Some of you may remember a story about strange problems I had
with native jdk14 and fork() calls.

In few words -- sometimes, in absolutely random order JVM just after
call to fork() function become unusable due to SIGBUS signal storm
(JVM signal handler decided that this signal is not fatal and did not
stop an application).

Today I have completely tracked it down.  Or correctly to say
got a 100% reproducible .java testcase and wrote few more .c testcases in
order to prove my point of view.

JVM is using internally usual stack protection logic.  Every two pages on
borders of stack are protected with mmap().  When something accesses
it SIGBUS is generated and signal handler forces overflowing thread
to rollback some operation until it may safely continue its job.
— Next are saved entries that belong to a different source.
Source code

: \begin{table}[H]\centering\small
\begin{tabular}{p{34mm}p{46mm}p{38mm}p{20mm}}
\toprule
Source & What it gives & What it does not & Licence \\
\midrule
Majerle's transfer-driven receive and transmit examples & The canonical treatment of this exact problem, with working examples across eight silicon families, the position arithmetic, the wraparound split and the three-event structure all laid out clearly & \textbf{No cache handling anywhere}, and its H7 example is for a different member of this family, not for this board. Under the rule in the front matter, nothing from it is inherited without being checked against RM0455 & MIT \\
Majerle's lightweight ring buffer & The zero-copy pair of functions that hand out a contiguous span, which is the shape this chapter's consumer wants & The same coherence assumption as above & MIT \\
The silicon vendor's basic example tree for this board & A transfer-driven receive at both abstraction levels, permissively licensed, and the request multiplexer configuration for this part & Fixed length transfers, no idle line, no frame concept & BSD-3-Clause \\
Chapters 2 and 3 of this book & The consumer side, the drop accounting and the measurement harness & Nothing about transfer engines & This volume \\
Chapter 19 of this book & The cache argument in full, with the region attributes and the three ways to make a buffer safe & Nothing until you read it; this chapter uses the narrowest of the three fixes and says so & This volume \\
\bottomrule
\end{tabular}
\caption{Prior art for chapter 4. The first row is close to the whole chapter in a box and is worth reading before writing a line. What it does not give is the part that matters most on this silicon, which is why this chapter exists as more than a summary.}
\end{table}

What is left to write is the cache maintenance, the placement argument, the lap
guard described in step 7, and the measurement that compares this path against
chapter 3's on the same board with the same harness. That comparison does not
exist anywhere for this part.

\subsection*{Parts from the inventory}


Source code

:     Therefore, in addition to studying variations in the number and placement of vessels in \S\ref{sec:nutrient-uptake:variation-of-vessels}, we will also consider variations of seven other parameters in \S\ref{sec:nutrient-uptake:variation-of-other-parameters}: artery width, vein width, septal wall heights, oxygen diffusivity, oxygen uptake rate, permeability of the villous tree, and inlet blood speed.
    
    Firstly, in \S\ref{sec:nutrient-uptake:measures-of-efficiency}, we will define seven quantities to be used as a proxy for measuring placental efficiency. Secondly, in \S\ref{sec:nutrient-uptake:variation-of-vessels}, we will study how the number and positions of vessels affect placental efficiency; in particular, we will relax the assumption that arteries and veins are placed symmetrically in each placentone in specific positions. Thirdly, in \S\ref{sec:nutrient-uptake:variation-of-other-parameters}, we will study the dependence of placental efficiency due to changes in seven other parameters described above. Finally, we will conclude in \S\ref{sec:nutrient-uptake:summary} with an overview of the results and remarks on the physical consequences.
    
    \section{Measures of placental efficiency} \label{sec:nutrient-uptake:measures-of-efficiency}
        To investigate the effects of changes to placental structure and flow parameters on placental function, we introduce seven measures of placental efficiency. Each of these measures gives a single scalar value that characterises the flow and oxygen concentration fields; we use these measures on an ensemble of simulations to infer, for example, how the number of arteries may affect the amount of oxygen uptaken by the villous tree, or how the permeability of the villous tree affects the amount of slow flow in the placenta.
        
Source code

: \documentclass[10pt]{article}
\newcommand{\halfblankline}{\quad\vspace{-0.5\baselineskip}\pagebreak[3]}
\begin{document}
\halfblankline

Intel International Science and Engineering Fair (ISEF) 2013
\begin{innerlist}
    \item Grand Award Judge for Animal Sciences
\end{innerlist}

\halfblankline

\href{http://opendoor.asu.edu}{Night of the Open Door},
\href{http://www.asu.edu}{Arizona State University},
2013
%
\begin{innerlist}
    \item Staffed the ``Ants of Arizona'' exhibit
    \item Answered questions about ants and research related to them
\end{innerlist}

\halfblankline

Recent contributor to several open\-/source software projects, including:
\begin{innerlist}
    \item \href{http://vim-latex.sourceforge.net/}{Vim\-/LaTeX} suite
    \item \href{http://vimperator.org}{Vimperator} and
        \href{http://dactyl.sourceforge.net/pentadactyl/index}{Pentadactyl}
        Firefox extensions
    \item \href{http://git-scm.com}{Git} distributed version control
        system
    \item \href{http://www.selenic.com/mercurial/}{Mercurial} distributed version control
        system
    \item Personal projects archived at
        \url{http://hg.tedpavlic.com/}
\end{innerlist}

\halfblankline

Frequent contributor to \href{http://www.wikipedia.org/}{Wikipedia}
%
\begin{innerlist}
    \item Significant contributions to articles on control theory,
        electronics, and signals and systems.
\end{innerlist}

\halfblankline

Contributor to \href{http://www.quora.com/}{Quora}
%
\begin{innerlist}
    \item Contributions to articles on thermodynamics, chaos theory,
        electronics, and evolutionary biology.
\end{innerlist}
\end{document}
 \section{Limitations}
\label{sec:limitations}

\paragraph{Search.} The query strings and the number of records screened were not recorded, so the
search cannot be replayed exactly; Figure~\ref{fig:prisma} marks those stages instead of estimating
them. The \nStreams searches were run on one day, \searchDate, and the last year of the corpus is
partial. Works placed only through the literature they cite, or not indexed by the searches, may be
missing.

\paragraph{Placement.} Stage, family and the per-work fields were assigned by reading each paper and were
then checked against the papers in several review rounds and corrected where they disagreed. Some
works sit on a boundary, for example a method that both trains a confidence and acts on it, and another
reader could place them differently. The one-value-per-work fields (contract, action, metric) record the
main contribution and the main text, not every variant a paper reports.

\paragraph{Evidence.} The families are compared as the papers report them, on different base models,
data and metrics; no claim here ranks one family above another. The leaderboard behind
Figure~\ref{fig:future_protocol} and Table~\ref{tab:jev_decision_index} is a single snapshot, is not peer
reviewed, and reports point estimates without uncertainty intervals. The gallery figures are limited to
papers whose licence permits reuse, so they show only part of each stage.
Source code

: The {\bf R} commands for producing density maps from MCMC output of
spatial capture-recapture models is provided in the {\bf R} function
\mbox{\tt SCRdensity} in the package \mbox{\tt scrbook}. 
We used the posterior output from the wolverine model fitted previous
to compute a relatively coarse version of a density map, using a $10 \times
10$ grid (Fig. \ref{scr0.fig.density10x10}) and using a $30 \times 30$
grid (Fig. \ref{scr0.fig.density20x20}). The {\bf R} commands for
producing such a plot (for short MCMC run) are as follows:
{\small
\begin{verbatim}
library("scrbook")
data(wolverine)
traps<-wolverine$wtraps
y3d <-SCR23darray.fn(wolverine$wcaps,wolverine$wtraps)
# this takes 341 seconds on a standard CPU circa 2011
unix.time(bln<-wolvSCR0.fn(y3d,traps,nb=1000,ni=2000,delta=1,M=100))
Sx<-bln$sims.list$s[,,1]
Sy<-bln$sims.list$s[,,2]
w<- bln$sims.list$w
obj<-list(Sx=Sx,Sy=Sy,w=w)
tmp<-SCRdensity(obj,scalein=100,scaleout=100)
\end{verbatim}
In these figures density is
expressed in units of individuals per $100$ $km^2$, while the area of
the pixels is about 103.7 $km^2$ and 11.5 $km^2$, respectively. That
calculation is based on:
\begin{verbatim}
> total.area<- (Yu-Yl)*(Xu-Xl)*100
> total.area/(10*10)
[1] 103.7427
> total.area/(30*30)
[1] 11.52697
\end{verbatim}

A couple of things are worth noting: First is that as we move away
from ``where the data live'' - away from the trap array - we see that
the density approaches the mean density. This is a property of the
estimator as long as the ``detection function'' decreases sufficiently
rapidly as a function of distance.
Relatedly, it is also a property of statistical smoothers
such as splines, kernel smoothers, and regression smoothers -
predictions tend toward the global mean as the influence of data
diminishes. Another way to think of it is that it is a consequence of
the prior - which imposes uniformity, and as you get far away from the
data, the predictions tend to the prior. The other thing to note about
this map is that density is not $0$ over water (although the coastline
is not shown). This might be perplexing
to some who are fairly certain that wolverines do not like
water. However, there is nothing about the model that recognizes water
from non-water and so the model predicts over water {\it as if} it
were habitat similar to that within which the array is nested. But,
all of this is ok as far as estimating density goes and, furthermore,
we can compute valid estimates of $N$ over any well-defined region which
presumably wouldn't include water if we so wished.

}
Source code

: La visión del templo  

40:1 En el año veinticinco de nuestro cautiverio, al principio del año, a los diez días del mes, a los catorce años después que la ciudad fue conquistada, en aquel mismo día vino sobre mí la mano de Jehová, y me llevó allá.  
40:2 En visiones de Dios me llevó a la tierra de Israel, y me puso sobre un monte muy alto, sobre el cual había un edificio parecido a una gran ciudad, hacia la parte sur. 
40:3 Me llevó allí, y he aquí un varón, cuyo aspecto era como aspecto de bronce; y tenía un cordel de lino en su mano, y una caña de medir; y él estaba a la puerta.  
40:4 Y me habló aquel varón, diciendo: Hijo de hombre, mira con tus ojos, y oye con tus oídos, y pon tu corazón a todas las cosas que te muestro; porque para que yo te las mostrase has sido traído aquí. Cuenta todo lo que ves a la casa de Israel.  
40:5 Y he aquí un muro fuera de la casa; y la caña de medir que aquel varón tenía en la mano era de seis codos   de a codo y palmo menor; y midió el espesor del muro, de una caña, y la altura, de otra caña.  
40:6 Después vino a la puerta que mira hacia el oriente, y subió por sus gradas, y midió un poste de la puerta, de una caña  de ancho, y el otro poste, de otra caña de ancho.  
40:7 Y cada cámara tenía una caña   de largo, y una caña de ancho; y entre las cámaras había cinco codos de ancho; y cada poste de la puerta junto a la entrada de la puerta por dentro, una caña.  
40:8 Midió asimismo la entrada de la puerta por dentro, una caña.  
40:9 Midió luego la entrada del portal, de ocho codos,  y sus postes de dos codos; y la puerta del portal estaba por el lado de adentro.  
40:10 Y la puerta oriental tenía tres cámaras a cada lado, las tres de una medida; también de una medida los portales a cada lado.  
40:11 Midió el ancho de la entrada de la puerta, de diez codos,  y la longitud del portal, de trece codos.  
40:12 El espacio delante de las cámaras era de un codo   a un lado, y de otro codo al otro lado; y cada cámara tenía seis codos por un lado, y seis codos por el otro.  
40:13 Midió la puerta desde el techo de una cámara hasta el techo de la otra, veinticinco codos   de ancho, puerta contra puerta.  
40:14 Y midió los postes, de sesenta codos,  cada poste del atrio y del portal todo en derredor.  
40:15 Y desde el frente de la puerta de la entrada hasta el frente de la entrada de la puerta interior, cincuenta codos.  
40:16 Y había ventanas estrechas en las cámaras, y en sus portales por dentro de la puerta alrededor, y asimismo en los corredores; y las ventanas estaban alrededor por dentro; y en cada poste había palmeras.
fork() is special case here.  When fork() is called, child process
is need to reinitialize a libc_r internal state (this job is done by
fork() wrapper located in libc_r/uthread/uthread_fork.c).  One of steps
of reinitialization process is free()'ing of pthreads stacks.  Caveat here
is unchanged protections on stack pages.  Right after some stacks are
free()'ed, malloc internal (struct pginfo *) info got allocated into
protected region and this info being changed we get a big *KABOOM* (i.e.
SIGBUS).

Original code looked like:

[..]

pid = fork();
if (pid == 0) {
	make_pipes();
	close_descriptors();
	execvp();
}

[..]

Signal was arisen exactly while fork() in all cases.

I changed it into:

[..]

pthread_suspend_all_np();
pid = __sys_fork();
if (pid == 0) {
	make_pipes();
	close_descriptors();
	execvp();
}
pthread_resume_all_np();

[..]

Per my overview I should not expect problems with libc_r at -STABLE.  But
I am worrying about -CURRENT (espessially KSE) -- may such hack have
side effects ?

Comments and any input on potential problems is welcome!

PS:  This description maybe useful to somebody who also affected by
     same scenario (stack protections + libc_r's fork()), so I provide
     example of backtrace which is signaling about a problem:

: #0  0xbfbfffa8 in ?? ()
: #1  0x280f7b1d in free (ptr=0x828d000)
:     at /home/phantom/src/lib/libc_r/../libc/stdlib/malloc.c:1096
: #2  0x280b4b57 in _fork ()
:     at /home/phantom/src/lib/libc_r/uthread/uthread_fork.c:154
[..]